▶ _Exercise description_
How many lines below hold the string "appears"? Report that number alone.

★ ★ ★ ★ ★ ★ ★

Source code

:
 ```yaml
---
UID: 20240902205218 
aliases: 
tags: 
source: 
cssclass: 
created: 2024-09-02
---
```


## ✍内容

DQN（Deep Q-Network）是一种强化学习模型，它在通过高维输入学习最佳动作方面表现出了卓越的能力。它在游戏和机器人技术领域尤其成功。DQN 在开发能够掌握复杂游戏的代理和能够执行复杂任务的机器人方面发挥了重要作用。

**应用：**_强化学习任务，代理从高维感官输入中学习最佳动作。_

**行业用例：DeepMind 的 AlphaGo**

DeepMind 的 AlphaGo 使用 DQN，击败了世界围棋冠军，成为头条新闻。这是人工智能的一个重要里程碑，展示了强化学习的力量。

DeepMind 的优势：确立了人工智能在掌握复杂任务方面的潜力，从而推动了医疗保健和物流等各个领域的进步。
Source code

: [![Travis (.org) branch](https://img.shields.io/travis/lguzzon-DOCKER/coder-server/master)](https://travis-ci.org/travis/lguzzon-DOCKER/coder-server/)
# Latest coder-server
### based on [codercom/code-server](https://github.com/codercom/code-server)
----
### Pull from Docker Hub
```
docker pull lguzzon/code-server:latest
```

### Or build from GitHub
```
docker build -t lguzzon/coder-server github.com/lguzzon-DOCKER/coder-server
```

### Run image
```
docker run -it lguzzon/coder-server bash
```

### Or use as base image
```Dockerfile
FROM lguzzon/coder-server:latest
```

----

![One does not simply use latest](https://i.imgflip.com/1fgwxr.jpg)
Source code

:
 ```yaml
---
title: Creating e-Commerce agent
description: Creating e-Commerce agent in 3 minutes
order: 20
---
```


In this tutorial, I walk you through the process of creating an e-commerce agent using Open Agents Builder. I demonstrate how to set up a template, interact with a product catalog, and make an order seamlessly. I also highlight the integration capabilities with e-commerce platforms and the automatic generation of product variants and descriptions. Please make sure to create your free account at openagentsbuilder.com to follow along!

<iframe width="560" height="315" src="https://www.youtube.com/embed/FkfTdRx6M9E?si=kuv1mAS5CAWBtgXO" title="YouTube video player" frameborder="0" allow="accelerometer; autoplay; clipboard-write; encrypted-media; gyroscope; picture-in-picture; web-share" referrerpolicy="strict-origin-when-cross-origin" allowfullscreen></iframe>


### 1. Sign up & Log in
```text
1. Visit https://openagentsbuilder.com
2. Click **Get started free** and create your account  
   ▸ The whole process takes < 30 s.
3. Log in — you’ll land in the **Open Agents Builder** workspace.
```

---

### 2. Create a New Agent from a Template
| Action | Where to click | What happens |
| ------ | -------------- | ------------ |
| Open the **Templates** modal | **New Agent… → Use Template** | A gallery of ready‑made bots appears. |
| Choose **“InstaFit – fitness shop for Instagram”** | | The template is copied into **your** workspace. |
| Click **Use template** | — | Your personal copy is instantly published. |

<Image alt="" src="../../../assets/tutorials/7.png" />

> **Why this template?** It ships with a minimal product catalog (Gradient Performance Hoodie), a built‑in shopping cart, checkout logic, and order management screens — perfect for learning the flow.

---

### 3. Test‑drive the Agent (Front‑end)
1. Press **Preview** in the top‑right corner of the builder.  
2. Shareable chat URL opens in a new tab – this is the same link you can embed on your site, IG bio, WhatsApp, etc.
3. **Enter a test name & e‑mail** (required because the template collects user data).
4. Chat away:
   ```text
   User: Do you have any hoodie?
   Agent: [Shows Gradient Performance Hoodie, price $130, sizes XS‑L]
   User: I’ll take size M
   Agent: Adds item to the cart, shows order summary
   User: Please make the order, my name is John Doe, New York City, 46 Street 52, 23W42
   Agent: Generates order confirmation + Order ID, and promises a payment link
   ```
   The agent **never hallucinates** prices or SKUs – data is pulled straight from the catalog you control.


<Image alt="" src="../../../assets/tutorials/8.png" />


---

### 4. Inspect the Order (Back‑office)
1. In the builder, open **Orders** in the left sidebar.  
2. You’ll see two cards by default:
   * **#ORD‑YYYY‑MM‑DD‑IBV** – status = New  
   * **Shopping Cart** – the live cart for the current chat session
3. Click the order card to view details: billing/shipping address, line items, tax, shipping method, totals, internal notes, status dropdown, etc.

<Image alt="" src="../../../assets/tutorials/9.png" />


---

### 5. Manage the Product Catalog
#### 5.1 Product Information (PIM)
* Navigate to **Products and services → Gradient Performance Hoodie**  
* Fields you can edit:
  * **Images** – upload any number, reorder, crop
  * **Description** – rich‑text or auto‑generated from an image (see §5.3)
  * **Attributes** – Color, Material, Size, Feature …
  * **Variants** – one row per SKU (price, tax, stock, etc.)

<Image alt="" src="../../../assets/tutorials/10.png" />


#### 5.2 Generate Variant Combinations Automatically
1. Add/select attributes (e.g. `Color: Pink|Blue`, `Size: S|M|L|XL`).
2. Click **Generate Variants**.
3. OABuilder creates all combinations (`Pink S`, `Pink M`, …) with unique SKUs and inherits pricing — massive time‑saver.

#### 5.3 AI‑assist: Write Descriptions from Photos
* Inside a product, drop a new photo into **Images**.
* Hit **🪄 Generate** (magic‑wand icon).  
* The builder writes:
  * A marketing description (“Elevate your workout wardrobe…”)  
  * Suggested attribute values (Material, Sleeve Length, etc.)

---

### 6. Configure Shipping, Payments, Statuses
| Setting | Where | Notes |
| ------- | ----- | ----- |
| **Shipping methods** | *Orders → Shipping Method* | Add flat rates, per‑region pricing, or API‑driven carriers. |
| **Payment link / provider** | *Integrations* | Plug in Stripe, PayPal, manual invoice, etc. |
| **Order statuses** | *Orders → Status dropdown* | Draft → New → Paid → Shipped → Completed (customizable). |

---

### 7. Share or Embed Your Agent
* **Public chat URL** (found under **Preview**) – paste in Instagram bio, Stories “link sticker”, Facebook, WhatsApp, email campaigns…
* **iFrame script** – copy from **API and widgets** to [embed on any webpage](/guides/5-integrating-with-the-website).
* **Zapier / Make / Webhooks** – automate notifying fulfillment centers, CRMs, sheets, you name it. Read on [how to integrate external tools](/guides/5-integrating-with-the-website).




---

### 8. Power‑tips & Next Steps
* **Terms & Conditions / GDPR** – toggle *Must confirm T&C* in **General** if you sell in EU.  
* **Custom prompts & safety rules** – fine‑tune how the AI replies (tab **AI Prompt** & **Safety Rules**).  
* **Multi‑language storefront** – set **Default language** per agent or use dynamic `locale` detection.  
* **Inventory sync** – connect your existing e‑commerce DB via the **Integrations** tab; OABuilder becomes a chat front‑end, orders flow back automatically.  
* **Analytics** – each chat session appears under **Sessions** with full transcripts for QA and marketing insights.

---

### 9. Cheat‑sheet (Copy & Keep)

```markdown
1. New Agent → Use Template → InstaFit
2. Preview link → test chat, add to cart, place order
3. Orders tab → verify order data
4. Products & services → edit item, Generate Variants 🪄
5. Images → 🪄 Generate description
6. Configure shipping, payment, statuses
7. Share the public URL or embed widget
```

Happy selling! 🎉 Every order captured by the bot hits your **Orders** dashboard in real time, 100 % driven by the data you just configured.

★ ★ ★ ★ ★ ★ ★

▶ _Solution_
2